Show understanding of and use the terminology associated with a relational database model

8.1 Database Concepts

What is a Relational Database?

Think of a relational database as a giant spreadsheet that can store lots of information in a structured way. Each sheet is called a table, and each row in the sheet is a record (like a single book in a library). Each column is an attribute (like the book’s title, author, or ISBN).

📚 Analogy: Imagine a school library. The Books table lists every book, the Students table lists every student, and the Borrowing table links them together.

Key Terminology

  • Table – a collection of related data organized in rows and columns.
  • Row (Tuple) – a single record in a table.
  • Column (Attribute) – a field that holds a specific type of data.
  • Primary Key – a column (or set of columns) that uniquely identifies each row.
  • Foreign Key – a column that creates a link between two tables.
  • Entity – a real‑world object represented by a table.
  • Relationship – how two entities are connected (one‑to‑many, many‑to‑many).

Example: Student Database

Table Primary Key Foreign Keys Description
Students student_id Information about each student.
Courses course_id Details of each course.
Enrollments enroll_id student_id, course_id Links students to courses.

Relationships & Keys

🔗 One‑to‑Many: One student can enroll in many courses, but each enrollment belongs to one student.
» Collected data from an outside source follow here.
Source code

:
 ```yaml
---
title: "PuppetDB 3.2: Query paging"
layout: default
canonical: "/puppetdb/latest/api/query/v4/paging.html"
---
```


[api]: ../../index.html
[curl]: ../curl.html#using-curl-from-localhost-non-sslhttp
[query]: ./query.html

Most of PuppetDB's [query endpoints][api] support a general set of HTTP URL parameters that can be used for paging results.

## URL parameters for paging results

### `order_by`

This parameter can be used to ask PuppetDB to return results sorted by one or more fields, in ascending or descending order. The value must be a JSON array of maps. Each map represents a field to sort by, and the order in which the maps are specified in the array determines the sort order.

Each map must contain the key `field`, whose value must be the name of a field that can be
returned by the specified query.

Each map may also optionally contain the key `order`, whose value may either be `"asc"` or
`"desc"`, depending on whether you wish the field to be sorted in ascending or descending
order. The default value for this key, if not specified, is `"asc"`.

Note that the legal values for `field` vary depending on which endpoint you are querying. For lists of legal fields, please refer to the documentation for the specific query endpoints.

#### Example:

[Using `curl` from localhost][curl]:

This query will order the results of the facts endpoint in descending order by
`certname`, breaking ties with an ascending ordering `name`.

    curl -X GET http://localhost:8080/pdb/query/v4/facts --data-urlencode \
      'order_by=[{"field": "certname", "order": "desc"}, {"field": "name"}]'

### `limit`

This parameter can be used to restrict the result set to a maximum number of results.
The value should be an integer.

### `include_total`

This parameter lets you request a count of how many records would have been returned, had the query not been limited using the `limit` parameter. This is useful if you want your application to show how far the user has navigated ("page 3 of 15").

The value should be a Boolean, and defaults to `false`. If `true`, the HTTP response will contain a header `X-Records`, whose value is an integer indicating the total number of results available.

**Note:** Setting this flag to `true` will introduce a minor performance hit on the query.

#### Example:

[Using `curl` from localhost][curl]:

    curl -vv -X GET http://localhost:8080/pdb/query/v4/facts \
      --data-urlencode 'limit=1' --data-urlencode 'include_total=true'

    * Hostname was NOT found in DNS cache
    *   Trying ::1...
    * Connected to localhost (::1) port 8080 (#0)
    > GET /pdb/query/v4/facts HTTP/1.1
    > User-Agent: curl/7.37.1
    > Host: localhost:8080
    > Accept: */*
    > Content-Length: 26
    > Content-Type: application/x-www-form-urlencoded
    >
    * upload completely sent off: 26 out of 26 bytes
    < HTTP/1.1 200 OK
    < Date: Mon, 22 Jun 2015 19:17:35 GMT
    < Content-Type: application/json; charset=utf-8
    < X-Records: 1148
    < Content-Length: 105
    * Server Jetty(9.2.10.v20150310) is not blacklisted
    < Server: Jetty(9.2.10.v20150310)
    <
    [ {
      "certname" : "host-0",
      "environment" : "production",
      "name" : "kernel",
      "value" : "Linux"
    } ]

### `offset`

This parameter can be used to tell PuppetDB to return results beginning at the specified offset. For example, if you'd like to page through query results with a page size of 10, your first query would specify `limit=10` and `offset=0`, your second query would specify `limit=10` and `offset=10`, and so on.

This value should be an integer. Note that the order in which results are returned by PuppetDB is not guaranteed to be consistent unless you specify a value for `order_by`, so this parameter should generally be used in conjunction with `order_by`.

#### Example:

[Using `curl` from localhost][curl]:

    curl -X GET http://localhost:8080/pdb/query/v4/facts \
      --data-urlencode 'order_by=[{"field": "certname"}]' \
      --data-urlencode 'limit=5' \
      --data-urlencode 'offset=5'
🔗 Many‑to‑Many: Many students can take many courses. We solve this with a linking table (Enrollments).

🗝️ Primary Key: Guarantees uniqueness. Think of it as a student’s unique ID card.

🔗 Foreign Key: Creates the link. It must match a primary key in another table.
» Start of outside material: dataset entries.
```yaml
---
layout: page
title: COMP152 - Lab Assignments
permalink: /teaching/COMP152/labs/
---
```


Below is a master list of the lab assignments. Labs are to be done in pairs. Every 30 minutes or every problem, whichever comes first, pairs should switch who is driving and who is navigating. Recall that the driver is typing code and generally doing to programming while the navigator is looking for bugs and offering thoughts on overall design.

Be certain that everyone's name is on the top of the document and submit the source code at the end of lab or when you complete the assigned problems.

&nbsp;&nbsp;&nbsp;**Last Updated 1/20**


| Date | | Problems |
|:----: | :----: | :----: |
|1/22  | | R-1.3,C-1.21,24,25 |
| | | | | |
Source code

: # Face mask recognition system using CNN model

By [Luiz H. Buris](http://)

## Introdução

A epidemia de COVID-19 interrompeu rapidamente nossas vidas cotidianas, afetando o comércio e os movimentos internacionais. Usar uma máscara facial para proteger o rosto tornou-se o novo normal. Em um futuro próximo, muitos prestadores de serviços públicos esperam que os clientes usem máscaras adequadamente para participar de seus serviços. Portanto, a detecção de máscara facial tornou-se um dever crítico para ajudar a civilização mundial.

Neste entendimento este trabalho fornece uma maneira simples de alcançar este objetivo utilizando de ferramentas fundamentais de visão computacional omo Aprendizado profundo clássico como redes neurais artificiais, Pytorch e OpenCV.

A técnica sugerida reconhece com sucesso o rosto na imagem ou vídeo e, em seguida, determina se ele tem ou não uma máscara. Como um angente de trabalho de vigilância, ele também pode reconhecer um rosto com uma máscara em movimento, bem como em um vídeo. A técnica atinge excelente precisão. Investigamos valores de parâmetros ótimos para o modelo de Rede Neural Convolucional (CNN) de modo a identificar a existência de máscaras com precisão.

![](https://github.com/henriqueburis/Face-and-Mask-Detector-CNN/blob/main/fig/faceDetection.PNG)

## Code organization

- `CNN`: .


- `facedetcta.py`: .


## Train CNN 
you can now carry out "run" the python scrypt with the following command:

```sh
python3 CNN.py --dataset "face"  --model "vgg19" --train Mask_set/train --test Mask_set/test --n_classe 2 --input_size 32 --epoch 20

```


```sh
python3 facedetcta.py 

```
Normalization (Keeping Data tidy)

  1. 1NF – No repeating groups. Each cell holds a single value.
  2. 2NF – All non‑key attributes fully depend on the whole primary key.
  3. 3NF – No transitive dependencies. Non‑key attributes depend only on the key.
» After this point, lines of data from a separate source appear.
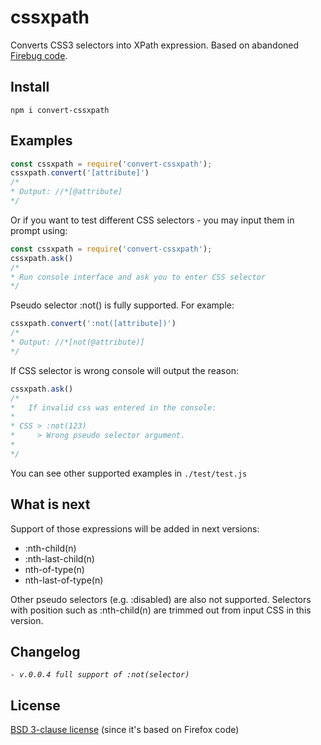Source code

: cssxpath
====================
Converts CSS3 selectors into XPath expression. Based on abandoned [Firebug code](https://github.com/firebug/firebug/blob/master/extension/content/firebug/lib/xpath.js).

Install
------------
`npm i convert-cssxpath`

Examples
-----
```js
const cssxpath = require('convert-cssxpath');
cssxpath.convert('[attribute]')
/*
* Output: //*[@attribute]
*/
```
Or if you want to test different CSS selectors - you may input them in prompt using:
```js
const cssxpath = require('convert-cssxpath');
cssxpath.ask()
/*
* Run console interface and ask you to enter CSS selector
*/
```
Pseudo selector :not() is fully supported. For example:
```js
cssxpath.convert(':not([attribute])')
/*
* Output: //*[not(@attribute)]
*/
```
If CSS selector is wrong console will output the reason:
```js
cssxpath.ask()
/*
*   If invalid css was entered in the console:
* 
* CSS > :not(123)
*     > Wrong pseudo selector argument.
* 
*/
```
You can see other supported examples in `./test/test.js`

What is next
------------
Support of those expressions will be added in next versions:
- :nth-child(n)
- :nth-last-child(n)
- nth-of-type(n)
- nth-last-of-type(n)

Other pseudo selectors (e.g. :disabled) are also not supported.
Selectors with position such as :nth-child(n) are trimmed out from input CSS in this version.

Changelog
------------
_`- v.0.0.4 full support of :not(selector)`_

License
-------
[BSD 3-clause license](https://github.com/firebug/firebug/blob/master/extension/license.txt) (since it's based on Firefox code)

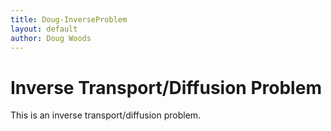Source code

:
 ```yaml
---
title: Doug-InverseProblem
layout: default
author: Doug Woods
---
```


Inverse Transport/Diffusion Problem
===========

This is an inverse transport/diffusion problem.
📐 Why it matters: Reduces duplicate data and prevents update anomalies.

$$ \text{If } A \rightarrow B \text{ and } B \rightarrow C \text{, then } A \rightarrow C \text{ is a transitive dependency.} $$

Entity‑Relationship (ER) Diagrams

🗺️ ER diagrams are visual maps of your database. Entities are boxes, relationships are diamonds, and keys are underlined.

Example: Studentsenrolls inCourses (many‑to‑many via Enrollments).

SQL Basics (The Database Language)

  • SELECT – retrieve data.
  • INSERT – add new rows.
  • UPDATE – modify existing rows.
  • DELETE – remove rows.

🔍 Example Query: SELECT name, major FROM Students WHERE student_id = 12345;

Exam Tips 📚

  • Know the definitions of primary key and foreign key.
  • Practice drawing ER diagrams from simple scenarios.
  • Write SQL queries that use WHERE, JOIN, and aggregate functions.
  • Remember the stages of normalisation and why each is important.
  • Use the analogy of a library to explain tables, rows, and relationships.